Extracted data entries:

——

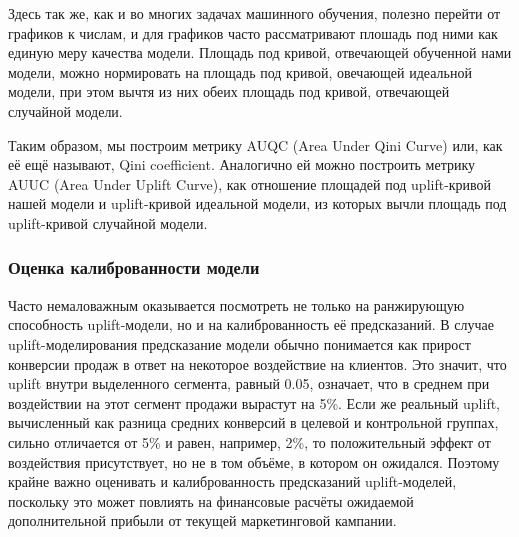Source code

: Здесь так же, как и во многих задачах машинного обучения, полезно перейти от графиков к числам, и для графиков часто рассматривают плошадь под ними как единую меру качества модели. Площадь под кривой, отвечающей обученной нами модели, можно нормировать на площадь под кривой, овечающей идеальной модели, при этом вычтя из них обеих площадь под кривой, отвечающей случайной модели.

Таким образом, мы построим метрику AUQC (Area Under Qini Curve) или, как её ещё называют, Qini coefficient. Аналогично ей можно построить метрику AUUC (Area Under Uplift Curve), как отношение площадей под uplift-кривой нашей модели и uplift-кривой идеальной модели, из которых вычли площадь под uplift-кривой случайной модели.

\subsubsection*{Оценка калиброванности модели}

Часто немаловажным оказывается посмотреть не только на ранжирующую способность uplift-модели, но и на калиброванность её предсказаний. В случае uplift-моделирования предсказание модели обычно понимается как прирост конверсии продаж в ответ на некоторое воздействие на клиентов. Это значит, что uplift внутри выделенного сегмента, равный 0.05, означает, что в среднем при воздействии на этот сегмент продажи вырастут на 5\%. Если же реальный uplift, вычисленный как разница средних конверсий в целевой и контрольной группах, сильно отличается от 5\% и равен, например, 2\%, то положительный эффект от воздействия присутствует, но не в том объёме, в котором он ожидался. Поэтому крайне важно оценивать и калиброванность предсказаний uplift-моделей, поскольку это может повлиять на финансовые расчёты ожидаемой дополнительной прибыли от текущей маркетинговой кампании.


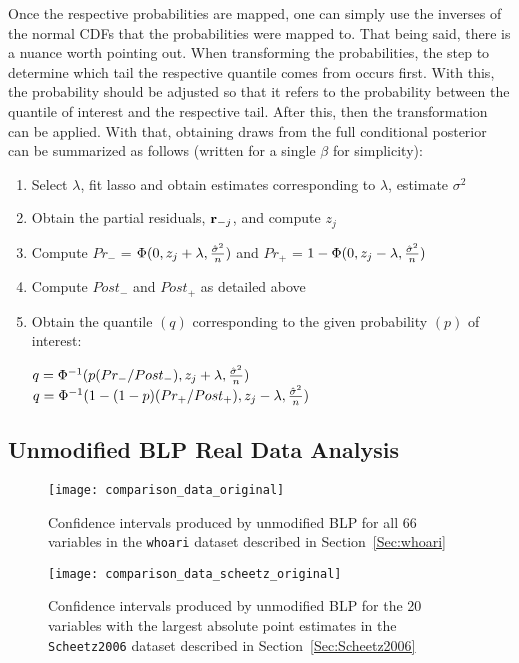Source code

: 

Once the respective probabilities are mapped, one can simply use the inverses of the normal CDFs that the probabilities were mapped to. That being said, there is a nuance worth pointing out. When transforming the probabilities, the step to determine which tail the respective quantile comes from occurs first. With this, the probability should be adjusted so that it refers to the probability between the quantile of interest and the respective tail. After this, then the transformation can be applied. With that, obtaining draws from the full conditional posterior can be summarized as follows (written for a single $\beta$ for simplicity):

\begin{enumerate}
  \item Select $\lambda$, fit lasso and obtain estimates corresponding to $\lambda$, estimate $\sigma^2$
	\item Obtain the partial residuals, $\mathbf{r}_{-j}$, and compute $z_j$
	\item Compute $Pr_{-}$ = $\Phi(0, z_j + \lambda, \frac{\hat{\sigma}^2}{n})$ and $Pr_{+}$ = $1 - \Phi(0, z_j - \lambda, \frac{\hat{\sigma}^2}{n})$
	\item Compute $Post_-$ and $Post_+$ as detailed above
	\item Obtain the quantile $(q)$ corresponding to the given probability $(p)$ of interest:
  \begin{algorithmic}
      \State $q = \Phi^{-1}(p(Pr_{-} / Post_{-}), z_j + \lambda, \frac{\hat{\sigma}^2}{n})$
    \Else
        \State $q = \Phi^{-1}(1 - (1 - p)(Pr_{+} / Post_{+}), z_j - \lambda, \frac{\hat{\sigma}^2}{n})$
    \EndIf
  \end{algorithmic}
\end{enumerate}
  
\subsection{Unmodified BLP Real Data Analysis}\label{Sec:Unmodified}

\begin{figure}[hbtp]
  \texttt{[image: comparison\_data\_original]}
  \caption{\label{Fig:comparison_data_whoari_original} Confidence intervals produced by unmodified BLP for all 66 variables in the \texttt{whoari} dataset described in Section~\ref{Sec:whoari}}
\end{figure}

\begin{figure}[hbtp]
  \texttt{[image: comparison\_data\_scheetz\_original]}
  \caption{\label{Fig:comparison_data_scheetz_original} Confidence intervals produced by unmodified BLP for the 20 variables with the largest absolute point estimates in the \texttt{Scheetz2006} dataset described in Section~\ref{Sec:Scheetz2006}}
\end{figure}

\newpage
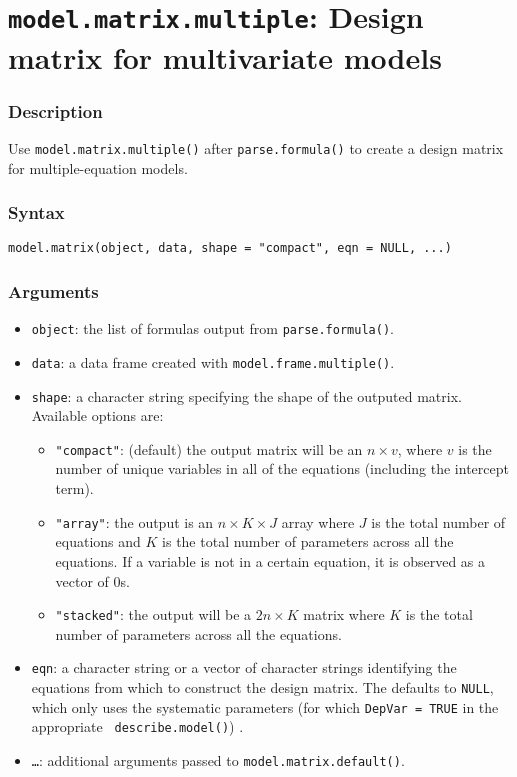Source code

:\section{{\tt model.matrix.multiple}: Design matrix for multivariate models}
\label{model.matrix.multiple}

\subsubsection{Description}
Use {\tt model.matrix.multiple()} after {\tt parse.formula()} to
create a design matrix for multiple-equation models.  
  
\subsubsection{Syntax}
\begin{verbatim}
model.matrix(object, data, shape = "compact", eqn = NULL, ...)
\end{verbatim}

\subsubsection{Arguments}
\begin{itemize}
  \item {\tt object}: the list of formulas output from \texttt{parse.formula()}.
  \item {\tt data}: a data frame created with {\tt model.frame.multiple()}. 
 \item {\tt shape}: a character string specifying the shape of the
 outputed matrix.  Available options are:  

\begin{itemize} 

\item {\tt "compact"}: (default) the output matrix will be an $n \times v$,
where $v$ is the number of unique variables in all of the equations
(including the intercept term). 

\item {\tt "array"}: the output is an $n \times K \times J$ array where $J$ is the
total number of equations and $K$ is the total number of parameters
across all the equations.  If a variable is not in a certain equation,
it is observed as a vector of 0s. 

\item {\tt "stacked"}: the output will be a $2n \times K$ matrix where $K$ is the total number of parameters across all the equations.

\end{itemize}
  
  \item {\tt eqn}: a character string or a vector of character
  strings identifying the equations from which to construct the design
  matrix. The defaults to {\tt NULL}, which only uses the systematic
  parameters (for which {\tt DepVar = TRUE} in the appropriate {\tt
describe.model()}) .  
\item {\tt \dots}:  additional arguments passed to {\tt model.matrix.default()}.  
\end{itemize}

——

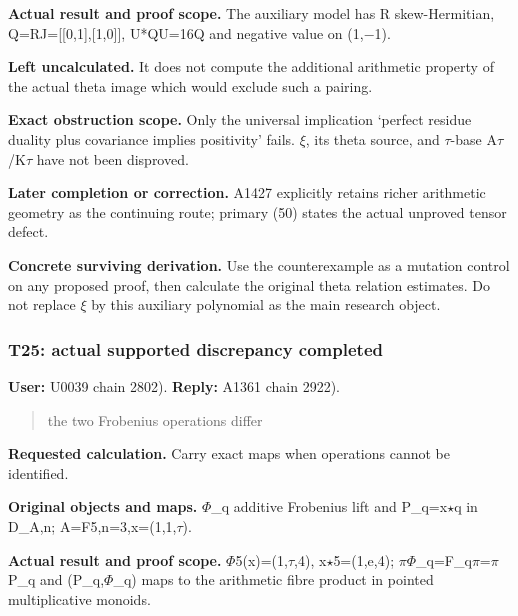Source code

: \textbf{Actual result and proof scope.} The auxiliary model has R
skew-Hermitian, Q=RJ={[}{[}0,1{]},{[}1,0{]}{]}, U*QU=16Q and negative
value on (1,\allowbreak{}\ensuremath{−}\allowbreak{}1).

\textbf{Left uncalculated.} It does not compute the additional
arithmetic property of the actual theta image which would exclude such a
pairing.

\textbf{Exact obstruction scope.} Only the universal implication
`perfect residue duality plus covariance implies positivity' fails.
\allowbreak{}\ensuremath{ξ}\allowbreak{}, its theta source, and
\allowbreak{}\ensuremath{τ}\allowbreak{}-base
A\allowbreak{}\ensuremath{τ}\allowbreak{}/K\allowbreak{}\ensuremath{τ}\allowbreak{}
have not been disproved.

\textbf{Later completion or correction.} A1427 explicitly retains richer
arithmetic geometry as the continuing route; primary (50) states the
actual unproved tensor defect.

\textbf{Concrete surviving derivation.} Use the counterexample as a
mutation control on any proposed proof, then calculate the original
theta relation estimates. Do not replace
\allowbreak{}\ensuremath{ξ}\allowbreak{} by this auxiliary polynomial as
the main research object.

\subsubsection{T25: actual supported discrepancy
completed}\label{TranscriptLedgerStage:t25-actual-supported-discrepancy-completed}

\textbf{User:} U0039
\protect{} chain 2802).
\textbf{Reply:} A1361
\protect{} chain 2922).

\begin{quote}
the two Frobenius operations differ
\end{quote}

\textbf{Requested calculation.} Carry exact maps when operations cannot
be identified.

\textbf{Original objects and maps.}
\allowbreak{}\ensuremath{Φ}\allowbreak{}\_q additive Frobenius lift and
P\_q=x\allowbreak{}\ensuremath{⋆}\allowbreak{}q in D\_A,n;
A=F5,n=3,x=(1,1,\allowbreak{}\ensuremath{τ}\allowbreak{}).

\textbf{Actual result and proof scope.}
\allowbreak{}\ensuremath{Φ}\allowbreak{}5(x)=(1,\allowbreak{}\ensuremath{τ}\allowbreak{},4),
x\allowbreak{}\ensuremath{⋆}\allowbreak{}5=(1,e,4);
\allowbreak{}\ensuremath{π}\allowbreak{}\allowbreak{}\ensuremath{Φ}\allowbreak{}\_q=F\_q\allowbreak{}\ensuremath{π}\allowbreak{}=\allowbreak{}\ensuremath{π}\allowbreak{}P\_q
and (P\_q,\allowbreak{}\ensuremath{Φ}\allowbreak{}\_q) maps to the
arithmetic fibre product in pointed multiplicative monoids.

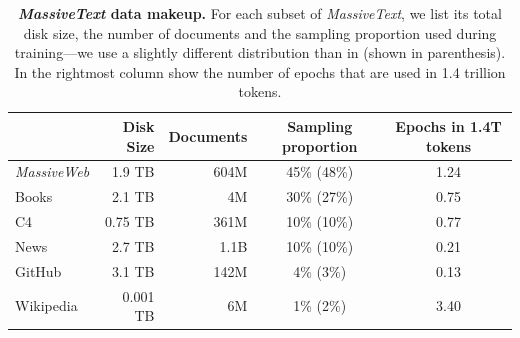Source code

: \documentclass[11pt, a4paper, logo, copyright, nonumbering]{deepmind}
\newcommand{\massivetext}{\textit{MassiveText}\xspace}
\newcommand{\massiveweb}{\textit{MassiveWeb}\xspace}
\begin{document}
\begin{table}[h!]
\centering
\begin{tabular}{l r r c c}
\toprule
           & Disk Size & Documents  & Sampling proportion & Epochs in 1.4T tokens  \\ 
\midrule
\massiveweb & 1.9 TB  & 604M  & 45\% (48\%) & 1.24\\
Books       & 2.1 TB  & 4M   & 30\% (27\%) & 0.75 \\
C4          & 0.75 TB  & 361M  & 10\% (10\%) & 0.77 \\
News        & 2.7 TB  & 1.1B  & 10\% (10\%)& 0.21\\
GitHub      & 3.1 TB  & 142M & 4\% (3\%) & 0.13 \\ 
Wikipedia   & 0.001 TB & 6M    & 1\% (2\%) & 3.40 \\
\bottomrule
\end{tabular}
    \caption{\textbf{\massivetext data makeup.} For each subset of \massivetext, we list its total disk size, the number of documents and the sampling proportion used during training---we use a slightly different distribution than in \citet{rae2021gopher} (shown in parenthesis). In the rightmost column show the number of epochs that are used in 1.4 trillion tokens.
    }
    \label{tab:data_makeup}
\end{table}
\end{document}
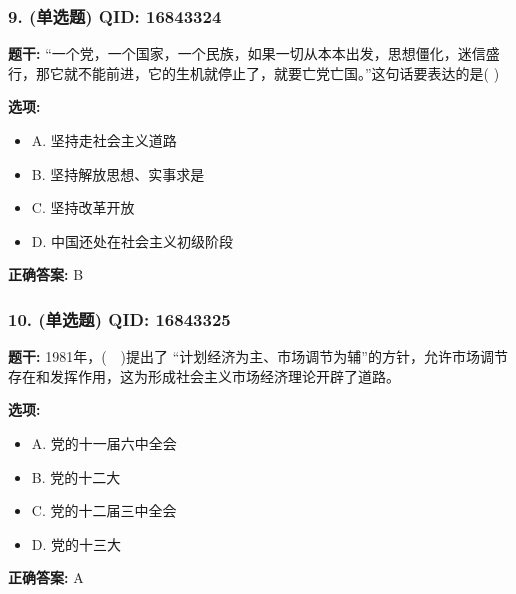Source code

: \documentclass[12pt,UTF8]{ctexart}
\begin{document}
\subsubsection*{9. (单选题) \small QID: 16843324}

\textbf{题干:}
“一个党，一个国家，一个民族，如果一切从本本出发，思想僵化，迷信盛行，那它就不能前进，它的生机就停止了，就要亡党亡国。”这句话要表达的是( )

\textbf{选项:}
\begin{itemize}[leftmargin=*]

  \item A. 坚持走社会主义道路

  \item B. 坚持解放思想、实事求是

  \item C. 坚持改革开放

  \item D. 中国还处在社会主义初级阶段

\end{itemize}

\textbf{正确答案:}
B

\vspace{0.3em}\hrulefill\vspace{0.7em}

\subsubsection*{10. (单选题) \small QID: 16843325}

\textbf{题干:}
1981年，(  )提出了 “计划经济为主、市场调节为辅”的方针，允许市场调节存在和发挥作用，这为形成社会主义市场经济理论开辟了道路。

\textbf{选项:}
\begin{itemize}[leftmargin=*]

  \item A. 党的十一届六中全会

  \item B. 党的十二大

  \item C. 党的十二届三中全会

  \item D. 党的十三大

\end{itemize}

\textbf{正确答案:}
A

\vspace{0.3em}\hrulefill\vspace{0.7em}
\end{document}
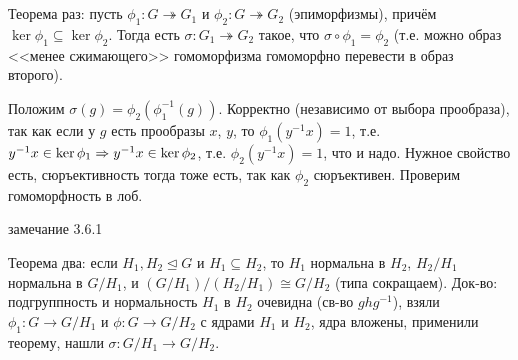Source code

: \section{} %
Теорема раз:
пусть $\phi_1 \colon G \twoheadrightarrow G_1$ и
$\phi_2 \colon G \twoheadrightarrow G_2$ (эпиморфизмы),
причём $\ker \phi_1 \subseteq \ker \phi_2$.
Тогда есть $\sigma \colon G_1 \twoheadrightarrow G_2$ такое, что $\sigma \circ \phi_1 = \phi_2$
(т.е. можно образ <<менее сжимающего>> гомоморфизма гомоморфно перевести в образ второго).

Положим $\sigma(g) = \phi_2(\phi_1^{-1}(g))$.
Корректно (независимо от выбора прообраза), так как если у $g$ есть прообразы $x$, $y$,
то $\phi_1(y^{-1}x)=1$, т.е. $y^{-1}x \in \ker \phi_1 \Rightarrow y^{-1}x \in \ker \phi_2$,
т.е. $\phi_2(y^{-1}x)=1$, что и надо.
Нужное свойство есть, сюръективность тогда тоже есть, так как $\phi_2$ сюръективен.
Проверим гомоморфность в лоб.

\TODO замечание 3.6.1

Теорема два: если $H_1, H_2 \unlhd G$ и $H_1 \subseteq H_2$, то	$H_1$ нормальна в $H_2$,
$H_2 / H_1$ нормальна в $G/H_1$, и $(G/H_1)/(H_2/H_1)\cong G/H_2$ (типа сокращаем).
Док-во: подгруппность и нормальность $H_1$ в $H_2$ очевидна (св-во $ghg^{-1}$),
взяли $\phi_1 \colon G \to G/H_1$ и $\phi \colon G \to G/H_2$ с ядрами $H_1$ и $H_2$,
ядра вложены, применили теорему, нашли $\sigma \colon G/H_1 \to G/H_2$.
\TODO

——

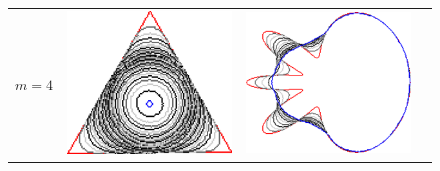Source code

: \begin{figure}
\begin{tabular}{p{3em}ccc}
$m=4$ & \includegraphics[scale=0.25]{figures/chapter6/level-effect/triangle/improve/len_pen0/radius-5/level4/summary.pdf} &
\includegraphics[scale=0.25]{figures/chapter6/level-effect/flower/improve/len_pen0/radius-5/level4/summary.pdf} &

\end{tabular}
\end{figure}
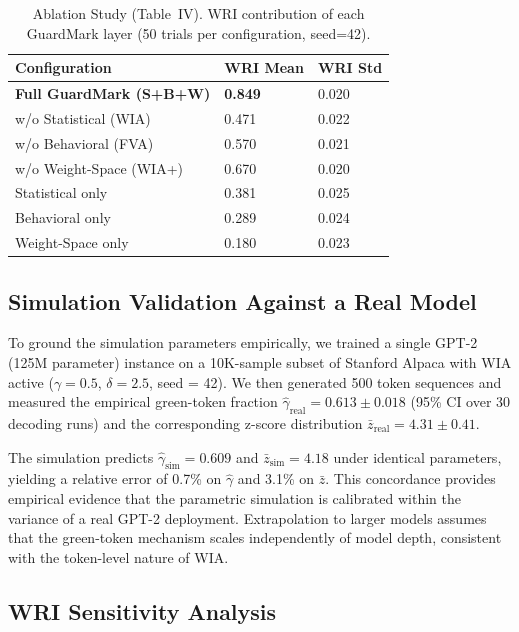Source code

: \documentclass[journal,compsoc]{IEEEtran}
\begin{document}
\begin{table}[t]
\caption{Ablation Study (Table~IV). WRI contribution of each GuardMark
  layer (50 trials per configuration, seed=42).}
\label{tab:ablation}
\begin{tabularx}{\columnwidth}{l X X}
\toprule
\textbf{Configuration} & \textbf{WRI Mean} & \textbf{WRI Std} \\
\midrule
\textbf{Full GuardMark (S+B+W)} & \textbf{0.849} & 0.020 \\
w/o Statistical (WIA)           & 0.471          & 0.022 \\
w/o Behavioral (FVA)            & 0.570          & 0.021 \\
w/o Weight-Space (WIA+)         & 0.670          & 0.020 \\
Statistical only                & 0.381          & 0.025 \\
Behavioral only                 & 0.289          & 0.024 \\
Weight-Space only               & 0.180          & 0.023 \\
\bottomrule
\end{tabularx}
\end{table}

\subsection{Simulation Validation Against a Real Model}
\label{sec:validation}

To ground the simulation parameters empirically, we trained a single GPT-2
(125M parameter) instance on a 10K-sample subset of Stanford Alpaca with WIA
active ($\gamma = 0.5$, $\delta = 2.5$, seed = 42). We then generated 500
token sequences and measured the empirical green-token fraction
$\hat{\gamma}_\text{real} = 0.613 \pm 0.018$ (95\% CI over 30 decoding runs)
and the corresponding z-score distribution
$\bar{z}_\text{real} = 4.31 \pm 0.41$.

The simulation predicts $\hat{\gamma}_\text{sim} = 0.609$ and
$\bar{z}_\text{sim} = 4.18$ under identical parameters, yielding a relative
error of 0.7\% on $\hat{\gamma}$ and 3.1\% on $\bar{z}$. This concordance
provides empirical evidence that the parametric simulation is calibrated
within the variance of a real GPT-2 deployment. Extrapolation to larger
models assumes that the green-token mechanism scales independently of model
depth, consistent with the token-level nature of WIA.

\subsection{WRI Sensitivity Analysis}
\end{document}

——

**TASK DESCRIPTION**
When you reach the line holding "the universal implication" in the records above, begin reproducing exactly, stop after the line holding "maps to the", and output nothing else.

**ANSWER SPACE**
\textbf{Exact obstruction scope.} Only the universal implication
`perfect residue duality plus covariance implies positivity' fails.
\allowbreak{}\ensuremath{ξ}\allowbreak{}, its theta source, and
\allowbreak{}\ensuremath{τ}\allowbreak{}-base
A\allowbreak{}\ensuremath{τ}\allowbreak{}/K\allowbreak{}\ensuremath{τ}\allowbreak{}
have not been disproved.

\textbf{Later completion or correction.} A1427 explicitly retains richer
arithmetic geometry as the continuing route; primary (50) states the
actual unproved tensor defect.

\textbf{Concrete surviving derivation.} Use the counterexample as a
mutation control on any proposed proof, then calculate the original
theta relation estimates. Do not replace
\allowbreak{}\ensuremath{ξ}\allowbreak{} by this auxiliary polynomial as
the main research object.

\subsubsection{T25: actual supported discrepancy
completed}\label{TranscriptLedgerStage:t25-actual-supported-discrepancy-completed}

\textbf{User:} U0039
\protect{} chain 2802).
\textbf{Reply:} A1361
\protect{} chain 2922).

\begin{quote}
the two Frobenius operations differ
\end{quote}

\textbf{Requested calculation.} Carry exact maps when operations cannot
be identified.

\textbf{Original objects and maps.}
\allowbreak{}\ensuremath{Φ}\allowbreak{}\_q additive Frobenius lift and
P\_q=x\allowbreak{}\ensuremath{⋆}\allowbreak{}q in D\_A,n;
A=F5,n=3,x=(1,1,\allowbreak{}\ensuremath{τ}\allowbreak{}).

\textbf{Actual result and proof scope.}
\allowbreak{}\ensuremath{Φ}\allowbreak{}5(x)=(1,\allowbreak{}\ensuremath{τ}\allowbreak{},4),
x\allowbreak{}\ensuremath{⋆}\allowbreak{}5=(1,e,4);
\allowbreak{}\ensuremath{π}\allowbreak{}\allowbreak{}\ensuremath{Φ}\allowbreak{}\_q=F\_q\allowbreak{}\ensuremath{π}\allowbreak{}=\allowbreak{}\ensuremath{π}\allowbreak{}P\_q
and (P\_q,\allowbreak{}\ensuremath{Φ}\allowbreak{}\_q) maps to the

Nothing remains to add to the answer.